Os irmãos mais velhos também gostavam muito do menino, chamando-o de “irmãozinho” e deixando claro que queriam protegê-lo. Assim, embora Feng Yilang sempre tivesse certa desconfiança quanto à origem de Xiaoyu, pela influência dos irmãos, esforçava-se para tratá-lo como um irmão de verdade. Com o tempo, passou a amá-lo sinceramente.

Mas Xiaoyu não se atrevia a chamá-lo de terceiro irmão, achando-o alguém elevado demais para ser tratado com tanta familiaridade. Os irmãos mais velhos, porém, sempre o incentivavam, até que finalmente, timidamente, ele chamou: “Terceiro irmão”.

Esse chamado, “terceiro irmão”, tornou-se para Xu Ziyu uma bolha encantada em seus sonhos, e para Feng Yilang, um laço impossível de romper ao longo da vida.

A imagem de Xiaoyu aprendendo a montar a cavalo para agradá-lo, ouvindo obedientemente a recitação de “Jingyun” ao seu lado, ou ainda, o terror nos olhos do menino antes da morte… Por mais que Feng Yilang desprezasse aquele sentimento que Xiaoyu nutria por ele, um afeto além do permitido, nunca conseguiu apagar do coração a sombra daquele menino…

Esse remorso, ele carregaria até a morte!

“Alteza, alteza! Chen Deng atrasou-se para proteger Vossa Alteza!”

De longe, uma multidão de soldados avançava, liderados por um homem corpulento de barba cerrada, vestindo a armadura da Guarda Alada do Reino de Qi. Era ele quem gritava, dizendo ter chegado tarde para proteger o príncipe.

A Guarda Alada era uma instituição imensa, criada pelo ancestral imperador Feng Tuo, quinhentos anos atrás; existia em todas as cidades para garantir a segurança dos cidadãos e, ao mesmo tempo, servir de olhos do imperador, vigiando todo o reino e perseguindo os remanescentes do clã Xu.

O curioso é que, embora o clã Xu tenha sido exterminado há quinhentos anos e o trono tenha mudado de mãos dezenas de vezes, todos os imperadores jamais cessaram a perseguição, determinados a erradicar até o último descendente… Quem ousasse interceder por eles, só encontrava prisão ou, no mínimo, passagem direta para o salão do Juiz dos Mortos.

Cerca de um século atrás, um príncipe bondoso tentou interceder, mas acabou rebaixado à condição de plebeu e exilado para o sul. Quinhentos anos… quanta inimizade pode persistir assim?

Chen Deng, ao ver o palácio do príncipe reduzido a escombros, ficou pasmo. Nem mesmo numa guerra se via tamanha destruição em tão pouco tempo, parecia obra de um “departamento de demolição”! Mas ao avistar aquelas duas criaturas gigantescas, tudo ficou claro.
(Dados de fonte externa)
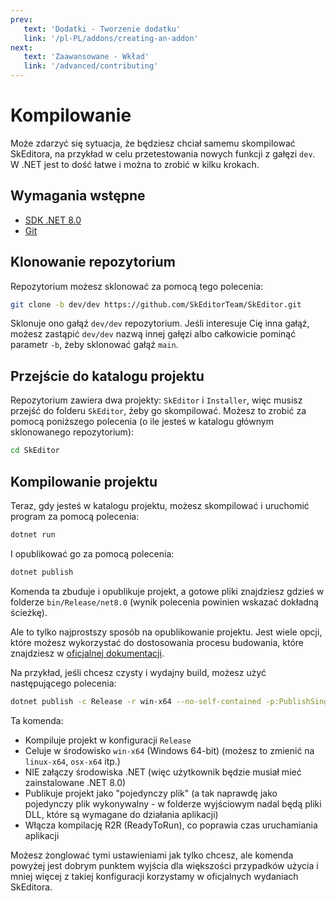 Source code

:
 ```yaml
---
prev:
   text: 'Dodatki - Tworzenie dodatku'
   link: '/pl-PL/addons/creating-an-addon'
next:
   text: 'Zaawansowane - Wkład'
   link: '/advanced/contributing'
---
```


# Kompilowanie

Może zdarzyć się sytuacja, że będziesz chciał samemu skompilować SkEditora, na przykład w celu przetestowania nowych funkcji z gałęzi `dev`.
W .NET jest to dość łatwe i można to zrobić w kilku krokach.

## Wymagania wstępne

- [SDK .NET 8.0](https://dotnet.microsoft.com/download/dotnet/8.0)
- [Git](https://git-scm.com/downloads)

## Klonowanie repozytorium

Repozytorium możesz sklonować za pomocą tego polecenia:

```bash
git clone -b dev/dev https://github.com/SkEditorTeam/SkEditor.git
```

Sklonuje ono gałąź `dev/dev` repozytorium. Jeśli interesuje Cię inna gałąź, możesz zastąpić `dev/dev` nazwą innej gałęzi albo całkowicie pominąć parametr `-b`, żeby sklonować gałąź `main`.

## Przejście do katalogu projektu

Repozytorium zawiera dwa projekty: `SkEditor` i `Installer`, więc musisz przejść do folderu `SkEditor`, żeby go skompilować. Możesz to zrobić za pomocą poniższego polecenia (o ile jesteś w katalogu głównym sklonowanego repozytorium):

```bash
cd SkEditor
```

## Kompilowanie projektu

Teraz, gdy jesteś w katalogu projektu, możesz skompilować i uruchomić program za pomocą polecenia:

```bash
dotnet run
```

I opublikować go za pomocą polecenia:

```bash
dotnet publish
```

Komenda ta zbuduje i opublikuje projekt, a gotowe pliki znajdziesz gdzieś w folderze `bin/Release/net8.0` (wynik polecenia powinien wskazać dokładną ścieżkę).

Ale to tylko najprostszy sposób na opublikowanie projektu. Jest wiele opcji, które możesz wykorzystać do dostosowania procesu budowania, które znajdziesz w [oficjalnej dokumentacji](https://learn.microsoft.com/dotnet/core/tools/dotnet-publish).

Na przykład, jeśli chcesz czysty i wydajny build, możesz użyć następującego polecenia:

```bash
dotnet publish -c Release -r win-x64 --no-self-contained -p:PublishSingleFile=true -p:PublishReadyToRun=true
```

Ta komenda:
- Kompiluje projekt w konfiguracji `Release`
- Celuje w środowisko `win-x64` (Windows 64-bit) (możesz to zmienić na `linux-x64`, `osx-x64` itp.)
- NIE załączy środowiska .NET (więc użytkownik będzie musiał mieć zainstalowane .NET 8.0)
- Publikuje projekt jako "pojedynczy plik" (a tak naprawdę jako pojedynczy plik wykonywalny - w folderze wyjściowym nadal będą pliki DLL, które są wymagane do działania aplikacji)
- Włącza kompilację R2R (ReadyToRun), co poprawia czas uruchamiania aplikacji

Możesz żonglować tymi ustawieniami jak tylko chcesz, ale komenda powyżej jest dobrym punktem wyjścia dla większości przypadków użycia i mniej więcej z takiej konfiguracji korzystamy w oficjalnych wydaniach SkEditora.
Engoliu em seco, reprimindo o medo que crescia em seu peito. Por mais terríveis que fossem aqueles monstros, acabaram derrotados e agora mais pareciam gatos doentes. Ele, como comandante da Guarda Alada da capital, já havia visto muito sangue; o que teria a temer?

Rapidamente, enviou homens para cuidar do príncipe e outros para capturar as duas criaturas. Contudo, até um camelo morto é maior que um cavalo, e mesmo abatido, o leão monstruoso era mais forte que qualquer homem. Embora não conseguisse se levantar, bastou que soprasse pelo nariz para arremessar os soldados a dez metros de distância.